■ **What to produce**:
Please, could you print all the lines below exactly, leaving out the pictures?

[Records from a data collection]
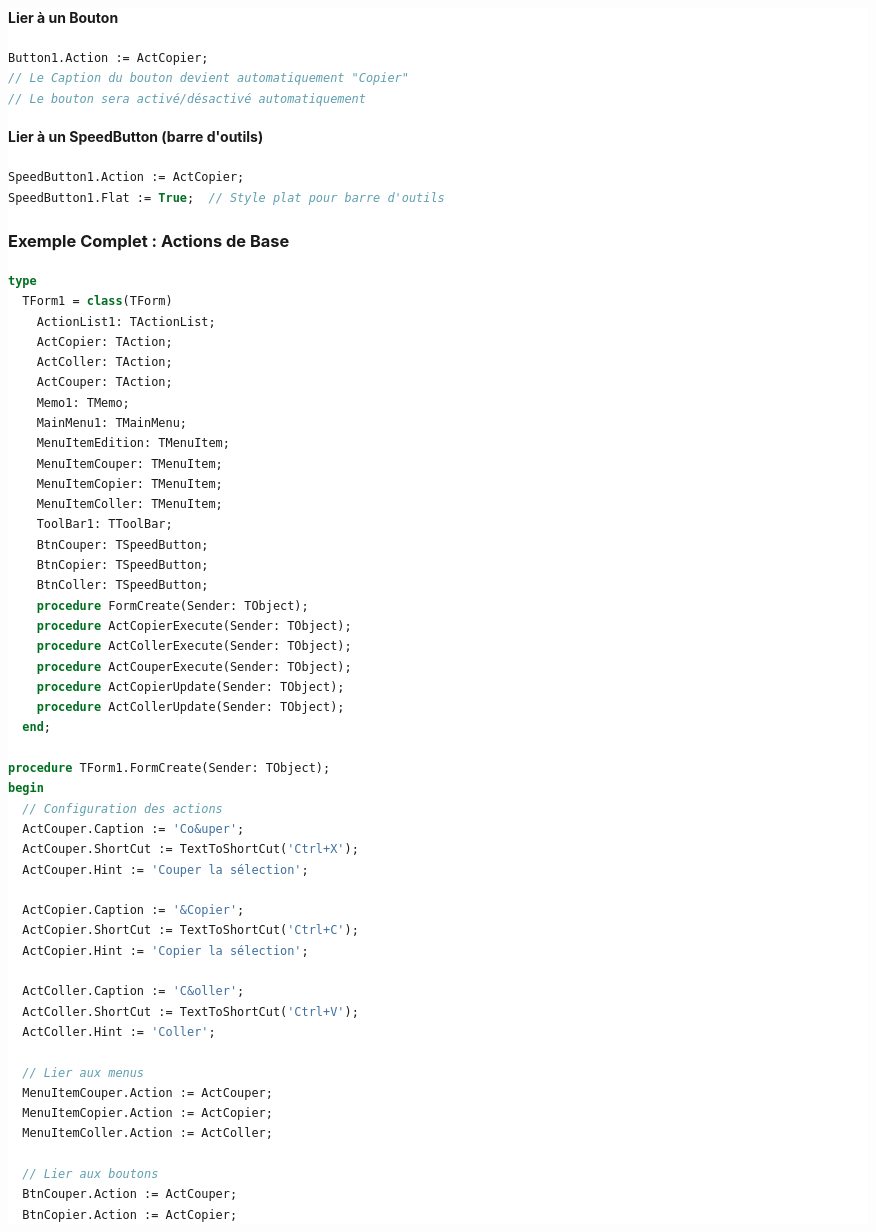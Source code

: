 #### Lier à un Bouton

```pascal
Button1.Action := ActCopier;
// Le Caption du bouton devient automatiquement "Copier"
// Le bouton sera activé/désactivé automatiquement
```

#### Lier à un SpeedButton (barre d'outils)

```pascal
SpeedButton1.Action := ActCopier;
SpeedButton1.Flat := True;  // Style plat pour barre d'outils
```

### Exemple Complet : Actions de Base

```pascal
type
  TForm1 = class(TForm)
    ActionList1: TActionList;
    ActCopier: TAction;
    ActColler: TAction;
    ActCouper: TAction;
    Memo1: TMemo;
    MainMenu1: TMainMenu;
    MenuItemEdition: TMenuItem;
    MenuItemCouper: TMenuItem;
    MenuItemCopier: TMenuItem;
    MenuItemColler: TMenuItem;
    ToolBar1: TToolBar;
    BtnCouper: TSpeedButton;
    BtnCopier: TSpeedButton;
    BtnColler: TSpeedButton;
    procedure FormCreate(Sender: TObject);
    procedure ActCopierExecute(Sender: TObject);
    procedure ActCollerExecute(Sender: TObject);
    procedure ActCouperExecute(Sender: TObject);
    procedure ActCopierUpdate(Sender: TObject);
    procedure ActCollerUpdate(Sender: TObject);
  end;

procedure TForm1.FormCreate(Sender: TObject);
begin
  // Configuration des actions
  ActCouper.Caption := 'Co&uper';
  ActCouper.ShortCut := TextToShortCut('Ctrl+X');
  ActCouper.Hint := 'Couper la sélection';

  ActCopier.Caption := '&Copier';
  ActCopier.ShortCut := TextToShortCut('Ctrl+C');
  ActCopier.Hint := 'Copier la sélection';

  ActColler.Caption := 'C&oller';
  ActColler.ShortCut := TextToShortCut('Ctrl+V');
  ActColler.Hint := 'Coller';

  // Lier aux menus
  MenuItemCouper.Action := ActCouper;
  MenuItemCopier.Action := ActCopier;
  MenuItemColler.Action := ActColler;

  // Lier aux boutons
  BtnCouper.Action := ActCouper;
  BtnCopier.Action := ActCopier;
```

■ **Exercise answer**:
Source code

: #### Lier à un Bouton

```pascal
Button1.Action := ActCopier;
// Le Caption du bouton devient automatiquement "Copier"
// Le bouton sera activé/désactivé automatiquement
```

#### Lier à un SpeedButton (barre d'outils)

```pascal
SpeedButton1.Action := ActCopier;
SpeedButton1.Flat := True;  // Style plat pour barre d'outils
```

### Exemple Complet : Actions de Base

```pascal
type
  TForm1 = class(TForm)
    ActionList1: TActionList;
    ActCopier: TAction;
    ActColler: TAction;
    ActCouper: TAction;
    Memo1: TMemo;
    MainMenu1: TMainMenu;
    MenuItemEdition: TMenuItem;
    MenuItemCouper: TMenuItem;
    MenuItemCopier: TMenuItem;
    MenuItemColler: TMenuItem;
    ToolBar1: TToolBar;
    BtnCouper: TSpeedButton;
    BtnCopier: TSpeedButton;
    BtnColler: TSpeedButton;
    procedure FormCreate(Sender: TObject);
    procedure ActCopierExecute(Sender: TObject);
    procedure ActCollerExecute(Sender: TObject);
    procedure ActCouperExecute(Sender: TObject);
    procedure ActCopierUpdate(Sender: TObject);
    procedure ActCollerUpdate(Sender: TObject);
  end;

procedure TForm1.FormCreate(Sender: TObject);
begin
  // Configuration des actions
  ActCouper.Caption := 'Co&uper';
  ActCouper.ShortCut := TextToShortCut('Ctrl+X');
  ActCouper.Hint := 'Couper la sélection';

  ActCopier.Caption := '&Copier';
  ActCopier.ShortCut := TextToShortCut('Ctrl+C');
  ActCopier.Hint := 'Copier la sélection';

  ActColler.Caption := 'C&oller';
  ActColler.ShortCut := TextToShortCut('Ctrl+V');
  ActColler.Hint := 'Coller';

  // Lier aux menus
  MenuItemCouper.Action := ActCouper;
  MenuItemCopier.Action := ActCopier;
  MenuItemColler.Action := ActColler;

  // Lier aux boutons
  BtnCouper.Action := ActCouper;
  BtnCopier.Action := ActCopier;
```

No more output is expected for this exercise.